Digital ID can enhance access to financial services in Nigeria - Mitchell Elegbe
Nigeria can tackle the challenge of improving access to financial services by ensuring that every citizen has a digital identification number, says Mitchell Elegbe, co-founder and CEO of Interswitch.
The payment company CEO was speaking on Wednesday at the Digital Identity Matters program organised by Techcabal in collaboration with Verifyme to mark International IDday on September 16.
The Nigerian government had on Tuesday declared September 16 as the National Identity Day, a signal that the government was accelerating its drive to provide digital identities to all Nigerians. Nigeria is the first country to make the declaration.
The federal government of Nigeria plans to provide approximately 150 million people with National Identity Numbers ( NIN) over the next 3 to 5 years.
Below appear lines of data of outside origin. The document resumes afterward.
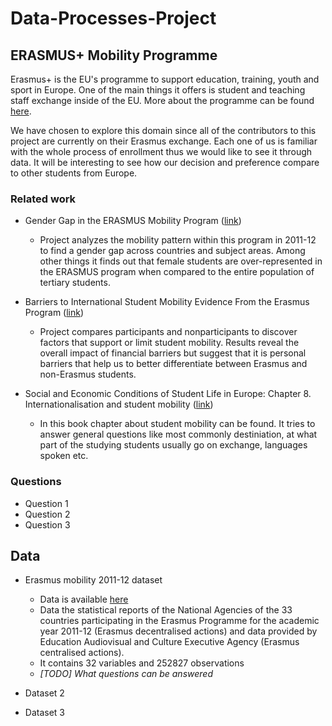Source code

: # Data-Processes-Project

## ERASMUS+ Mobility Programme

Erasmus+ is the EU's programme to support education, training, youth and sport in Europe. One of the main things it offers is student and teaching staff exchange inside of the EU. More about the programme can be found [here](https://ec.europa.eu/programmes/erasmus-plus/node_en).

We have chosen to explore this domain since all of the contributors to this project are currently on their Erasmus exchange. Each one of us is familiar with the whole process of enrollment thus we would like to see it through data. It will be interesting to see how our decision and preference compare to other students from Europe.

### Related work

* Gender Gap in the ERASMUS Mobility Program ([link](https://www.ncbi.nlm.nih.gov/pmc/articles/PMC4762674/))
   + Project analyzes the mobility pattern within this program in 2011-12 to find a gender gap across countries and subject areas. Among other things it finds out that female students are over-represented in the ERASMUS program when compared to the entire population of tertiary students.

* Barriers to International Student Mobility Evidence From the Erasmus Program ([link](https://www.researchgate.net/publication/258134759_Barriers_to_International_Student_Mobility_Evidence_From_the_Erasmus_Program))
    + Project compares participants and nonparticipants to discover factors that support or limit student mobility. Results reveal the overall impact of financial barriers but suggest that it is personal barriers that help us to better differentiate between Erasmus and non-Erasmus students.
* Social and Economic Conditions of Student Life in Europe: Chapter 8. Internationalisation and student mobility ([link](https://books.google.es/books?id=E5EBLiBIFrEC&pg=PA130&lpg=PA130&dq=student+mobility+dataset+project&source=bl&ots=L4hMMvLoUQ&sig=ACfU3U1Lx9TTlmDVVE2E6r6tOK1hGRMjrQ&hl=hr&sa=X&ved=2ahUKEwicj_X51dXlAhVNXRoKHfYtCooQ6AEwCXoECAoQAQ#v=onepage&q=student%20mobility%20dataset%20project&f=false))
    + In this book chapter about student mobility can be found. It tries to answer general questions like most commonly destiniation, at what part of the studying students usually go on exchange, languages spoken etc.

### Questions

* Question 1
* Question 2
* Question 3

## Data

* Erasmus mobility 2011-12 dataset
    + Data is available [here](http://data.europa.eu/euodp/en/data/dataset/erasmus-mobility-statistics-2011-12)
    + Data the statistical reports of the National Agencies of the 33 countries participating in the Erasmus Programme for the academic year 2011-12 (Erasmus decentralised actions) and data provided by Education Audiovisual and Culture Executive Agency (Erasmus centralised actions).
    + It contains 32 variables and 252827 observations
    + _[TODO] What questions can be answered_

* Dataset 2
* Dataset 3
This is already included in the country’s Economic Recovery and Growth Plan (ERGP)
This however would become reality, Elegbe says, if the government creates incentives that will make the everyday Nigerian take part in national identity capturing program.
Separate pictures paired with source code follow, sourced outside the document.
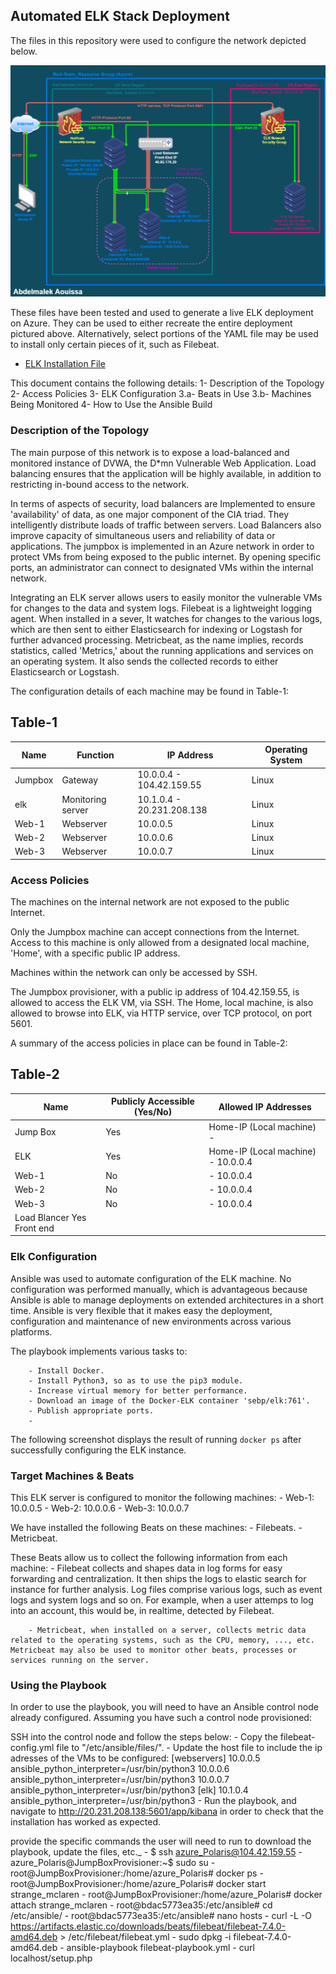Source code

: ## Automated ELK Stack Deployment

The files in this repository were used to configure the network depicted below.

![](Images/Azure_Diagram.png)





These files have been tested and used to generate a live ELK deployment on Azure. They can be used to either recreate the entire
deployment pictured above. Alternatively, select portions of the YAML file may be used to install only certain pieces of it, such as Filebeat.

  - [ELK Installation File](https://github.com/Abdelmalek-Aouissa/ELK_Stack_Deployment/blob/main/Ansible/install-elk.yml)
 
 
 
 
This document contains the following details:
1- Description of the Topology
2- Access Policies
3- ELK Configuration
  3.a- Beats in Use
  3.b- Machines Being Monitored
4- How to Use the Ansible Build


### Description of the Topology

The main purpose of this network is to expose a load-balanced and monitored instance of DVWA, the D*mn Vulnerable Web Application.
				Load balancing ensures that the application will be highly available, in addition to restricting in-bound access to the network.

In terms of aspects of security, load balancers are Implemented to ensure 'availability' of data, as one major component of the CIA triad. They intelligently distribute loads of traffic between servers. Load Balancers also improve capacity of simultaneous users and reliability of data or applications.
The jumpbox is implemented in an Azure network in order to protect VMs from being exposed to the public internet. By opening specific ports, an administrator can connect to designated VMs within the internal network.














Integrating an ELK server allows users to easily monitor the vulnerable VMs for changes to the data and system logs.
Filebeat is a lightweight logging agent. When installed in a sever, It watches for changes to the various logs, which are then sent to either Elasticsearch for indexing or Logstash for further advanced processing.
Metricbeat, as the name implies, records statistics, called 'Metrics,' about the running applications and services on an operating system. It also sends the collected records to either Elasticsearch or Logstash.

The configuration details of each machine may be found in Table-1:

Table-1
 ----------------------------------------------------------------------
| Name     | Function  |        IP Address          | Operating System |
|----------|---------- |----------------------------|------------------|
| Jumpbox  | Gateway   | 10.0.0.4  - 104.42.159.55  | Linux            |
| elk      | Monitoring server | 10.1.0.4  - 20.231.208.138 | Linux            |
| Web-1    | Webserver | 10.0.0.5                   | Linux            |
| Web-2    | Webserver | 10.0.0.6                   | Linux            |
| Web-3    | Webserver | 10.0.0.7                   | Linux            |

### Access Policies

The machines on the internal network are not exposed to the public Internet. 

Only the Jumpbox machine can accept connections from the Internet. Access to this machine is only allowed from a designated local machine, 'Home', with a specific public IP address.


Machines within the network can only be accessed by SSH.

The Jumpbox provisioner, with a public ip address of 104.42.159.55, is allowed to access the ELK VM, via SSH.
The Home, local machine, is also allowed to browse into ELK, via HTTP service, over TCP protocol, on port 5601.


A summary of the access policies in place can be found in Table-2:

Table-2
 -------------------------------------------------------------------------------
|   Name   | Publicly Accessible (Yes/No)|         Allowed IP Addresses         |
|----------|-----------------------------|--------------------------------------|
| Jump Box |            Yes              | Home-IP (Local machine) -            |
| ELK      |            Yes              | Home-IP (Local machine) -  10.0.0.4  |
| Web-1    |            No               |                         -  10.0.0.4  |
| Web-2    |            No               |                         -  10.0.0.4  |
| Web-3    |            No               |                         -  10.0.0.4  |
| Load Blancer			Yes                   Front end

### Elk Configuration

Ansible was used to automate configuration of the ELK machine. No configuration was performed manually, which is advantageous because
Ansible is able to manage deployments on extended architectures in a short time. Ansible is very flexible that it makes easy the deployment,
configuration and maintenance of new environments across various platforms.

The playbook implements various tasks to:










		- Install Docker.
		- Install Python3, so as to use the pip3 module.
		- Increase virtual memory for better performance.
		- Download an image of the Docker-ELK container 'sebp/elk:761'.
		- Publish appropriate ports.
		-
		
		
		
The following screenshot displays the result of running `docker ps` after successfully configuring the ELK instance.







### Target Machines & Beats
This ELK server is configured to monitor the following machines:
		- Web-1: 10.0.0.5
		- Web-2: 10.0.0.6
		- Web-3: 10.0.0.7

We have installed the following Beats on these machines:
		- Filebeats.
		- Metricbeat.

These Beats allow us to collect the following information from each machine:
		- Filebeat collects and shapes data in log forms for easy forwarding and centralization. It then ships
		the logs to elastic search for instance for further analysis. Log files comprise various logs, such as event logs and system logs and so on.
		For example, when a user attemps to log into an account, this would be, in realtime, detected by Filebeat.
		
		- Metricbeat, when installed on a server, collects metric data related to the operating systems, such as the CPU, memory, ..., etc. Metricbeat may also be used to monitor other beats, processes or services running on the server.
		
### Using the Playbook
In order to use the playbook, you will need to have an Ansible control node already configured. Assuming you have such a control node provisioned: 

SSH into the control node and follow the steps below:
	- Copy the filebeat-config.yml file to "/etc/ansible/files/".
	- Update the host file to include the ip adresses of the VMs to be configured:
		[webservers]
		10.0.0.5 ansible_python_interpreter=/usr/bin/python3
		10.0.0.6 ansible_python_interpreter=/usr/bin/python3
		10.0.0.7 ansible_python_interpreter=/usr/bin/python3
		[elk]
		10.1.0.4 ansible_python_interpreter=/usr/bin/python3
	- Run the playbook, and navigate to http://20.231.208.138:5601/app/kibana in order to check that the installation has worked as expected.
 
provide the specific commands the user will need to run to download the playbook, update the files, etc._
		- $ ssh azure_Polaris@104.42.159.55
		- azure_Polaris@JumpBoxProvisioner:~$ sudo su
		- root@JumpBoxProvisioner:/home/azure_Polaris# docker ps
		- root@JumpBoxProvisioner:/home/azure_Polaris# docker start strange_mclaren
		- root@JumpBoxProvisioner:/home/azure_Polaris# docker attach strange_mclaren
		- root@bdac5773ea35:/etc/ansible# cd /etc/ansible/
		- root@bdac5773ea35:/etc/ansible# nano hosts
		- curl -L -O https://artifacts.elastic.co/downloads/beats/filebeat/filebeat-7.4.0-amd64.deb > /etc/filebeat/filebeat.yml
		- sudo dpkg -i filebeat-7.4.0-amd64.deb
		- ansible-playbook filebeat-playbook.yml
		- curl localhost/setup.php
Esigie Aguele, CEO of Verifyme said part of the incentives could be to limit access to government programs thereby creating a system whereby Nigerians have to get their NIN to be able to access the government programs.
“Emerging nations like Nigeria could unlock 50 to 70 percent of its full economic potential if we achieve a 70 percent adoption of basic digital ID alone,” Elegbe said.
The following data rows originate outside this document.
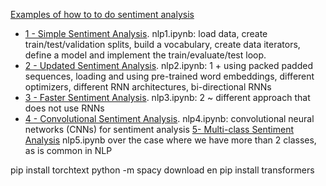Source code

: 
[Examples of how to to do sentiment analysis](https://github.com/bentrevett/pytorch-sentiment-analysis)
* [1 - Simple Sentiment Analysis](https://github.com/bentrevett/pytorch-sentiment-analysis/blob/master/1%20-%20Simple%20Sentiment%20Analysis.ipynb).
nlp1.ipynb: load data, create train/test/validation splits, build a vocabulary, create data iterators, define a model and implement the train/evaluate/test loop.
* [2 - Updated Sentiment Analysis](https://github.com/bentrevett/pytorch-sentiment-analysis/blob/master/2%20-%20Upgraded%20Sentiment%20Analysis.ipynb).
nlp2.ipynb: 1 + using packed padded sequences, loading and using pre-trained word embeddings, different optimizers, different RNN architectures, bi-directional RNNs
* [3 - Faster Sentiment Analysis](https://github.com/bentrevett/pytorch-sentiment-analysis/blob/master/3%20-%20Faster%20Sentiment%20Analysis.ipynb).
nlp3.ipynb: 2 ~ different approach that does not use RNNs
* [4 - Convolutional Sentiment Analysis](https://github.com/bentrevett/pytorch-sentiment-analysis/blob/master/4%20-%20Convolutional%20Sentiment%20Analysis.ipynb).
nlp4.ipynb: convolutional neural networks (CNNs) for sentiment analysis
 [5- Multi-class Sentiment Analysis](https://github.com/bentrevett/pytorch-sentiment-analysis/blob/master/5%20-%20Multi-class%20Sentiment%20Analysis.ipynb)
 nlp5.ipynb over the case where we have more than 2 classes, as is common in NLP

pip install torchtext
python -m spacy download en
pip install transformers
Digital identity can also contribute to economic value by improving access to and use of financial services. Due to lack of national identities mostly in the unbanked communities, mobile money agents face challenges in trying to verify the identity of the people who pay or receive money through them.
In creating digital identities however, Elegbe said the government has to go beyond recording phone numbers. It should include known residential addresses.
“We need to get KYC sorted out in a way that when you want to verify someone it happens immediately. When verifying people becomes automated, then speed to do transactions is almost immediate,” Elegbe said.